WORK ITEM: Search the records for the string "these" and report how many lines contain it, with nothing else.

[Items from a dataset]
____

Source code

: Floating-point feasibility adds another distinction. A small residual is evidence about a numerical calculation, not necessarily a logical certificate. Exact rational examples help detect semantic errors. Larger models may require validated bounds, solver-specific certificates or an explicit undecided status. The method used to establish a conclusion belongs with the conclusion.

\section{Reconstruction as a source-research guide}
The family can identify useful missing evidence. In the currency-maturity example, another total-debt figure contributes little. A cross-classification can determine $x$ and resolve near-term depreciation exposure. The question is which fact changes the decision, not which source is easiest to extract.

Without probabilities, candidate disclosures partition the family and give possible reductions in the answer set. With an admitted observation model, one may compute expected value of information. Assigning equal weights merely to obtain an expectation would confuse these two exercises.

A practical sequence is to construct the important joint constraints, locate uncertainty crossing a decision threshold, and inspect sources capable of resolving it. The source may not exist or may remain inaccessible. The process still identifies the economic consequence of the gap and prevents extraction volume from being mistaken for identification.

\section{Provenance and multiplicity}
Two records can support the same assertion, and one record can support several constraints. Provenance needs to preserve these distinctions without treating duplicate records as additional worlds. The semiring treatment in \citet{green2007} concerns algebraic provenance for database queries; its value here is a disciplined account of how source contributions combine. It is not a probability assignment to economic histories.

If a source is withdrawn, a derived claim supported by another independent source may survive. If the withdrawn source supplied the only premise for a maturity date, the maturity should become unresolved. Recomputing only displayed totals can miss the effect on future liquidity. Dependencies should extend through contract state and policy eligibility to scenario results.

____

RESULT FOR THIS TASK: 2